In 1946, D. J. Macedo, plaintiff's attorney in fact, visited plaintiff in the Azores and plaintiff told him that he had no knowledge of any probate proceedings. September 16, 1946, Mary wrote a holographic will leaving nothing to plaintiff. In May, 1948, Mary, at the age of about 86, was adjudged incompetent, and the Bank of America was appointed her guardian. July 12, 1948, she died and the bank was appointed her executor. Plaintiff brought this action to establish that the executor was holding the property of Jorge's estate in trust for him. He alleged that Mary fraudulently concealed the pendency of the probate proceedings from him, acted with intent to deceive him and to get the estate for herself.

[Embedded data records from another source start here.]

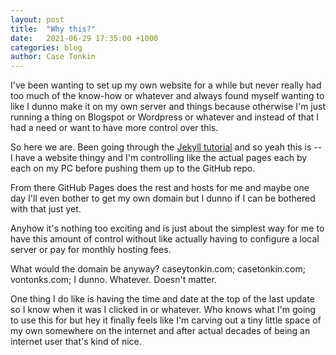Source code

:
 ```yaml
---
layout: post
title:  "Why this?"
date:   2021-06-29 17:35:00 +1000
categories: blog
author: Case Tonkin
---
```

I've been wanting to set up my own website for a while but never really had too much of the know-how or whatever and always found myself wanting to like I dunno make it on my own server and things because otherwise I'm just running a thing on Blogspot or Wordpress or whatever and instead of that I had a need or want to have more control over this.

So here we are. Been going through the <a href="https://jekyllrb.com/docs/step-by-step/01-setup/">Jekyll tutorial</a> and so yeah this is -- I have a website thingy and I'm controlling like the actual pages each by each on my PC before pushing them up to the GitHub repo.

From there GitHub Pages does the rest and hosts for me and maybe one day I'll even bother to get my own domain but I dunno if I can be bothered with that just yet.

Anyhow it's nothing too exciting and is just about the simplest way for me to have this amount of control without like actually having to configure a local server or pay for monthly hosting fees.

What would the domain be anyway? caseytonkin.com; casetonkin.com; vontonks.com; I dunno. Whatever. Doesn't matter.

One thing I do like is having the time and date at the top of the last update so I know when it was I clicked in or whatever. Who knows what I'm going to use this for but hey it finally feels like I'm carving out a tiny little space of my own somewhere on the internet and after actual decades of being an internet user that's kind of nice.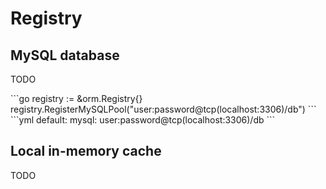 # Registry

## MySQL database

TODO

<code-group>
<code-block title="GO">
```go
registry := &orm.Registry{}
registry.RegisterMySQLPool("user:password@tcp(localhost:3306)/db")
```
</code-block>

<code-block title="YAML">
```yml
default:
  mysql: user:password@tcp(localhost:3306)/db
```
</code-block>
</code-group>

## Local in-memory cache

TODO
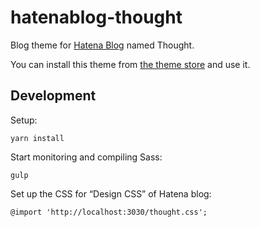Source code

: # hatenablog-thought

Blog theme for [Hatena Blog](https://hatenablog.com/) named Thought.

You can install this theme from [the theme store](http://blog.hatena.ne.jp/-/store/theme/17680117126965268278) and use it.

## Development

Setup:

```
yarn install
```

Start monitoring and compiling Sass:

```
gulp
```

Set up the CSS for “Design CSS” of Hatena blog:

```
@import 'http://localhost:3030/thought.css';
```

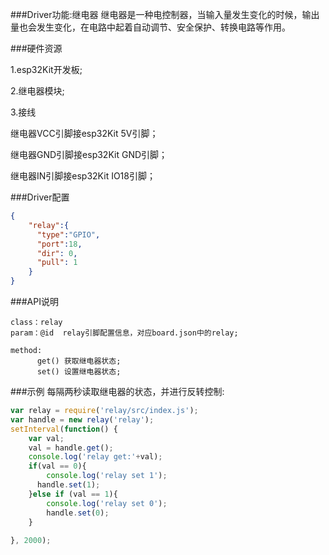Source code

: ###Driver功能:继电器
继电器是一种电控制器，当输入量发生变化的时候，输出量也会发生变化，在电路中起着自动调节、安全保护、转换电路等作用。


###硬件资源

1.esp32Kit开发板;

2.继电器模块;

3.接线

继电器VCC引脚接esp32Kit 5V引脚；

继电器GND引脚接esp32Kit GND引脚；

继电器IN引脚接esp32Kit IO18引脚；

###Driver配置
```json
{
    "relay":{
      "type":"GPIO",
      "port":18,
      "dir": 0,
      "pull": 1
    }
}

```


###API说明
```
class：relay
param：@id  relay引脚配置信息，对应board.json中的relay;

method:
      get() 获取继电器状态;
      set() 设置继电器状态;

```

###示例
每隔两秒读取继电器的状态，并进行反转控制:

```js
var relay = require('relay/src/index.js');
var handle = new relay('relay');
setInterval(function() {
    var val;
    val = handle.get();
    console.log('relay get:'+val);
    if(val == 0){
    	console.log('relay set 1');
      handle.set(1);
    }else if (val == 1){
    	console.log('relay set 0');
    	handle.set(0);
    }
    
}, 2000);

```




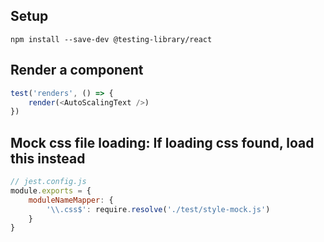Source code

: ## Setup
```console
npm install --save-dev @testing-library/react
```

## Render a component
```js
test('renders', () => {
    render(<AutoScalingText />)
})
```

## Mock css file loading: If loading css found, load this instead
```js
// jest.config.js
module.exports = {
    moduleNameMapper: {
        '\\.css$': require.resolve('./test/style-mock.js')
    }
}
```
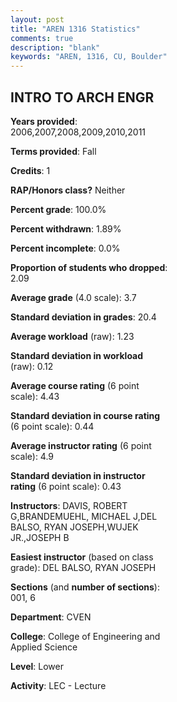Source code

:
 ```yaml
---
layout: post
title: "AREN 1316 Statistics"
comments: true
description: "blank"
keywords: "AREN, 1316, CU, Boulder"
--- 
```

<head>
<script src="https://ajax.googleapis.com/ajax/libs/jquery/2.1.3/jquery.min.js"></script>
<script src="https://dl.dropboxusercontent.com/s/pc42nxpaw1ea4o9/highcharts.js?dl=0"></script>
<!-- <script src="../assets/js/highcharts.js"></script> -->
<style type="text/css">@font-face {
	font-family: "Bebas Neue";
	src: url(https://www.filehosting.org/file/details/544349/BebasNeue%20Regular.otf) format("opentype");
	}
	h1.Bebas { 
		font-family: "Bebas Neue", Verdana, Tahoma;
	}
</style>
</head>
<body>
	<div id="container" style="float: right; width: 45%; height: 88%; margin-left: 2.5%; margin-right: 2.5%;"></div>
	<script language="JavaScript">
		$(document).ready(function() {
		var chart = {type: 'column'};
		var title = {text: 'Grade Distribution'};
		var xAxis = {categories: ['A','B','C','D','F'],crosshair: true};
		var yAxis = {min: 0,title: {text: 'Percentage'}};
		var tooltip = {headerFormat: '<center><b><span style="font-size:20px">{point.key}</span></b></center>',
		               pointFormat: '<td style="padding:0"><b>{point.y:.1f}%</b></td>',
		               footerFormat: '</table>',shared: true,useHTML: true};
		var plotOptions = {column: {pointPadding: 0.0,borderWidth: 0}};  
		var credits = {enabled: false};var series= [{name: 'Percent',data: [82.32,10.98,2.74,1.22,2.74,]}];
		var json = {};
		json.chart = chart;
		json.title = title;
		json.tooltip = tooltip;
		json.xAxis = xAxis;
		json.yAxis = yAxis;  
		json.series = series;
		json.plotOptions = plotOptions;  
		json.credits = credits;
		$('#container').highcharts(json);
	});
	</script>
</body>
			   
## INTRO TO ARCH ENGR

**Years provided**: 2006,2007,2008,2009,2010,2011

**Terms provided**: Fall

**Credits**: 1

**RAP/Honors class?** Neither

**Percent grade**: 100.0%

**Percent withdrawn**: 1.89%

**Percent incomplete**: 0.0%

**Proportion of students who dropped**: 2.09

**Average grade** (4.0 scale): 3.7

**Standard deviation in grades**: 20.4

**Average workload** (raw): 1.23

**Standard deviation in workload** (raw): 0.12

**Average course rating** (6 point scale): 4.43

**Standard deviation in course rating** (6 point scale): 0.44

**Average instructor rating** (6 point scale): 4.9

**Standard deviation in instructor rating** (6 point scale): 0.43

**Instructors**: DAVIS, ROBERT G,BRANDEMUEHL, MICHAEL J,DEL BALSO, RYAN JOSEPH,WUJEK JR.,JOSEPH B

**Easiest instructor** (based on class grade): DEL BALSO, RYAN JOSEPH

**Sections** (and **number of sections**): 001, 6

**Department**: CVEN

**College**: College of Engineering and Applied Science

**Level**: Lower

**Activity**: LEC - Lecture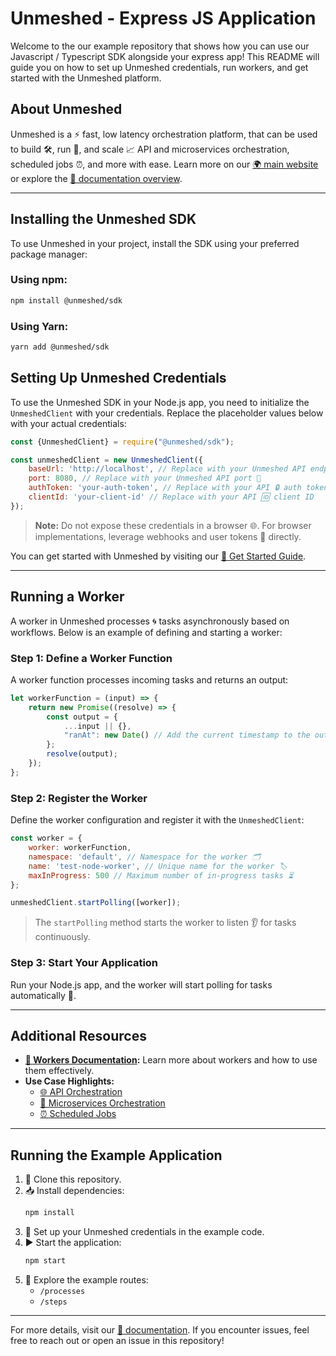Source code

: # Unmeshed - Express JS Application

Welcome to the our example repository that shows how you can use our Javascript / Typescript SDK alongside your express
app! This README will guide you on how to set up Unmeshed credentials, run workers, and get started with the Unmeshed
platform.

## About Unmeshed

Unmeshed is a ⚡ fast, low latency orchestration platform, that can be used to build 🛠️, run 🏃, and scale 📈 API and
microservices orchestration, scheduled jobs ⏰, and more with ease. Learn more on
our [🌍 main website](https://unmeshed.io) or explore
the [📖 documentation overview](https://unmeshed.io/docs/concepts/overview).

---

## Installing the Unmeshed SDK

To use Unmeshed in your project, install the SDK using your preferred package manager:

### Using npm:
```bash
npm install @unmeshed/sdk
```

### Using Yarn:
```bash
yarn add @unmeshed/sdk
```

## Setting Up Unmeshed Credentials

To use the Unmeshed SDK in your Node.js app, you need to initialize the `UnmeshedClient` with your credentials. Replace
the placeholder values below with your actual credentials:

```javascript
const {UnmeshedClient} = require("@unmeshed/sdk");

const unmeshedClient = new UnmeshedClient({
    baseUrl: 'http://localhost', // Replace with your Unmeshed API endpoint 🌐
    port: 8080, // Replace with your Unmeshed API port 🚪
    authToken: 'your-auth-token', // Replace with your API 🔒 auth token
    clientId: 'your-client-id' // Replace with your API 🆔 client ID
});
```

> **Note:** Do not expose these credentials in a browser 🌐. For browser implementations, leverage webhooks and user
> tokens 🔑 directly.

You can get started with Unmeshed by visiting our [📘 Get Started Guide](https://unmeshed.io/docs/concepts/overview).

---

## Running a Worker

A worker in Unmeshed processes 🌀 tasks asynchronously based on workflows. Below is an example of defining and starting a
worker:

### Step 1: Define a Worker Function

A worker function processes incoming tasks and returns an output:

```javascript
let workerFunction = (input) => {
    return new Promise((resolve) => {
        const output = {
            ...input || {},
            "ranAt": new Date() // Add the current timestamp to the output 🕒
        };
        resolve(output);
    });
};
```

### Step 2: Register the Worker

Define the worker configuration and register it with the `UnmeshedClient`:

```javascript
const worker = {
    worker: workerFunction,
    namespace: 'default', // Namespace for the worker 🗂️
    name: 'test-node-worker', // Unique name for the worker 🏷️
    maxInProgress: 500 // Maximum number of in-progress tasks ⏳
};

unmeshedClient.startPolling([worker]);
```

> The `startPolling` method starts the worker to listen 👂 for tasks continuously.

### Step 3: Start Your Application

Run your Node.js app, and the worker will start polling for tasks automatically 🤖.

---

## Additional Resources

- **[📖 Workers Documentation](https://unmeshed.io/docs/concepts/workers):** Learn more about workers and how to use them
  effectively.
- **Use Case Highlights:**
    - [🌐 API Orchestration](https://unmeshed.io/docs/use-cases/api-orchestration)
    - [🧩 Microservices Orchestration](https://unmeshed.io/docs/use-cases/microservices-orchestration)
    - [⏰ Scheduled Jobs](https://unmeshed.io/docs/use-cases/scheduled-jobs)

---

## Running the Example Application

1. 📂 Clone this repository.
2. 📥 Install dependencies:
   ```bash
   npm install
   ```
3. 🔑 Set up your Unmeshed credentials in the example code.
4. ▶️ Start the application:
   ```bash
   npm start
   ```
5. 🔎 Explore the example routes:
    - `/processes`
    - `/steps`

---

For more details, visit our [📖 documentation](https://unmeshed.io/docs/concepts/overview). If you encounter issues, feel
free to reach out or open an issue in this repository!

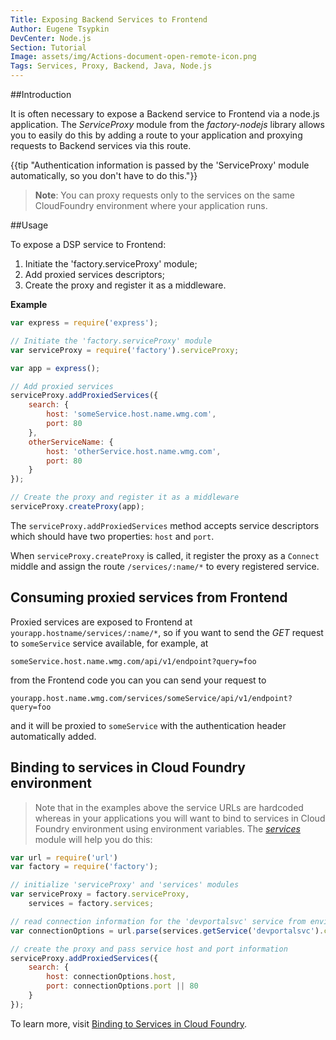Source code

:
 ```yaml
---
Title: Exposing Backend Services to Frontend
Author: Eugene Tsypkin
DevCenter: Node.js
Section: Tutorial
Image: assets/img/Actions-document-open-remote-icon.png
Tags: Services, Proxy, Backend, Java, Node.js
---
```


##Introduction

It is often necessary to expose a Backend service to Frontend via a node.js application. The *ServiceProxy* module from the *factory-nodejs* library allows you to easily do this by adding a route to your application and proxying requests to Backend services via this route.

{{tip "Authentication information is passed by the 'ServiceProxy' module automatically, so you don't have to do this."}}

>**Note**: You can proxy requests only to the services on the same CloudFoundry environment where your application runs.

##Usage

To expose a DSP service to Frontend:

1. Initiate the 'factory.serviceProxy' module;
2. Add proxied services descriptors;
3. Create the proxy and register it as a middleware.

**Example**

```js
var express = require('express');

// Initiate the 'factory.serviceProxy' module
var serviceProxy = require('factory').serviceProxy;

var app = express();

// Add proxied services
serviceProxy.addProxiedServices({
    search: {
        host: 'someService.host.name.wmg.com',
        port: 80
    },
    otherServiceName: {
        host: 'otherService.host.name.wmg.com',
        port: 80
    }
});

// Create the proxy and register it as a middleware
serviceProxy.createProxy(app);

```

The `serviceProxy.addProxiedServices` method accepts service descriptors which should have two properties: `host` and `port`.

When `serviceProxy.createProxy` is called, it register the proxy as a `Connect` middle and assign the route `/services/:name/*` to every registered service. 

## Consuming proxied services from Frontend

Proxied services are exposed to Frontend at `yourapp.hostname/services/:name/*`, so if you want to send the *GET* request to `someService` service available, for example, at 

    someService.host.name.wmg.com/api/v1/endpoint?query=foo

from the Frontend code you can you can send your request to

    yourapp.host.name.wmg.com/services/someService/api/v1/endpoint?query=foo

and it will be proxied to `someService` with the authentication header automatically added.

## Binding to services in Cloud Foundry environment

> Note that in the examples above the service URLs are hardcoded whereas in your applications you will want to bind to services in Cloud Foundry environment using environment variables. The [*services*][1] module will help you do this:

```js
var url = require('url')
var factory = require('factory');

// initialize 'serviceProxy' and 'services' modules
var serviceProxy = factory.serviceProxy,
    services = factory.services;

// read connection information for the 'devportalsvc' service from environment variables
var connectionOptions = url.parse(services.getService('devportalsvc').credentials.conn);

// create the proxy and pass service host and port information
serviceProxy.addProxiedServices({
    search: {
        host: connectionOptions.host,
        port: connectionOptions.port || 80
    }
});

```

To learn more, visit [Binding to Services in Cloud Foundry][1].

[1]: http://devportal.devportal-ci.dspdev.wmg.com/docs/nodejs/tutorial/binding_to_services_in_cloud_foundry
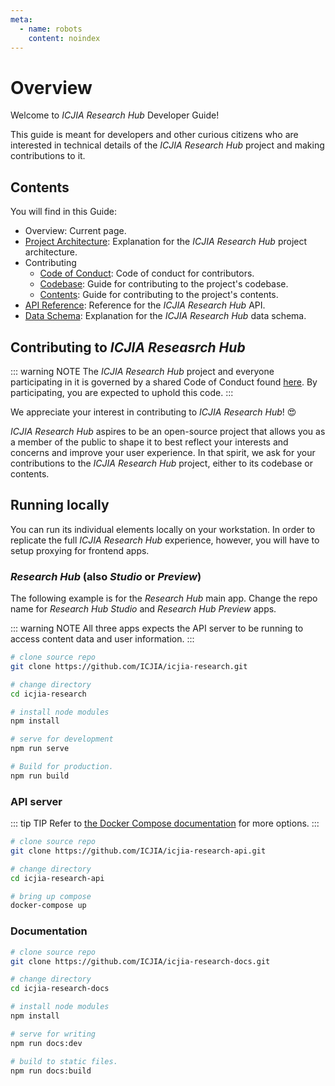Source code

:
 ```yaml
---
meta:
  - name: robots
    content: noindex
---
```


# Overview

Welcome to _ICJIA Research Hub_ Developer Guide!

This guide is meant for developers and other curious citizens who are interested in technical details of the _ICJIA Research Hub_ project and making contributions to it.

## Contents

You will find in this Guide:

- Overview: Current page.
- [Project Architecture](architecture.md): Explanation for the _ICJIA Research Hub_ project architecture.
- Contributing
  - [Code of Conduct](contributing/code_of_conduct.md): Code of conduct for contributors.
  - [Codebase](contributing/codebase.md): Guide for contributing to the project's codebase.
  - [Contents](contributing/contents.md): Guide for contributing to the project's contents.
- [API Reference](api.md): Reference for the _ICJIA Research Hub_ API.
- [Data Schema](schema.md): Explanation for the _ICJIA Research Hub_ data schema.

## Contributing to _ICJIA Reseasrch Hub_

::: warning NOTE
The _ICJIA Research Hub_ project and everyone participating in it is governed by a shared Code of Conduct found [here](contributing/code_of_conduct.md). By participating, you are expected to uphold this code.
:::

We appreciate your interest in contributing to _ICJIA Research Hub_! :heart_eyes:

_ICJIA Research Hub_ aspires to be an open-source project that allows you as a member of the public to shape it to best reflect your interests and concerns and improve your user experience. In that spirit, we ask for your contributions to the _ICJIA Research Hub_ project, either to its codebase or contents.

## Running locally

You can run its individual elements locally on your workstation. In order to replicate the full _ICJIA Research Hub_ experience, however, you will have to setup proxying for frontend apps.

### _Research Hub_ (also _Studio_ or _Preview_)

The following example is for the _Research Hub_ main app. Change the repo name for _Research Hub Studio_ and _Research Hub Preview_ apps.

::: warning NOTE
All three apps expects the API server to be running to access content data and user information.
:::

```sh
# clone source repo
git clone https://github.com/ICJIA/icjia-research.git

# change directory
cd icjia-research

# install node modules
npm install

# serve for development
npm run serve

# Build for production.
npm run build
```

### API server

::: tip TIP
Refer to [the Docker Compose documentation](https://docs.docker.com/compose/) for more options.
:::

```sh
# clone source repo
git clone https://github.com/ICJIA/icjia-research-api.git

# change directory
cd icjia-research-api

# bring up compose
docker-compose up
```

### Documentation

```sh
# clone source repo
git clone https://github.com/ICJIA/icjia-research-docs.git

# change directory
cd icjia-research-docs

# install node modules
npm install

# serve for writing
npm run docs:dev

# build to static files.
npm run docs:build
```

Among other matters the court found that the petition for probate of Jorge's will stated that plaintiff's address was unknown, although it was then known to Mary; that formal notice was not given him, but that Mary wrote plaintiff advising him of Jorge's death, giving him ample information as to the death and the estate to put plaintiff on notice; that plaintiff had actual notice of the foregoing; that the failure to give formal notice to plaintiff was caused by Mary's advanced age, lack of complete literacy and ability to make herself understood, which resulted in error in communication between Mary and her attorney; that she did not intend to defraud plaintiff; perpetrated no fraud, extrinsic or otherwise, on plaintiff; that the decree of distribution in Jorge's estate has become final and plaintiff has no interest in the assets of the estate. It also found that reciprocal recognition of inheritance exists between Portugal and the United States. The court refused to find that all of the property of Jorge's estate was community property or that the only traceable assets in Mary's estate coming from Jorge's estate are certain Bank of America and Transamerica shares. It is not necessary to discuss the question of the character of Jorge's estate or the amount of the assets thereof in Mary's estate. Defendant concedes a small amount of corporate stock is identifiable as coming from Jorge's estate.
Sufficiency of the Evidence.
The evidence shows unquestionably that the statement in Mary's petition for probate of Jorge's will that plaintiff's address was unknown was incorrect as were the statements in the petition for distribution upon which the distribution of the estate solely to Mary was made. While there is evidence which might have supported a finding to the effect that Mary's actions were with intent to conceal plaintiff's address to obtain the estate for herself, had the court so found, we cannot say as a matter of law that that is the only reasonable conclusion from the evidence. The facts that Mary advised plaintiff of the death of the uncle, told him of the will and her interpretation of its terms, the making of a will giving him half of her property (even though revoked by a will made six years later), her age (76 years); that her life estate included the power to consume, her partial illiteracy as shown by her letters and subsequent will—all the circumstances of the case reasonably support the conclusion reached by the court that Mary's actions were not done with any intent to deceive or defraud plaintiff.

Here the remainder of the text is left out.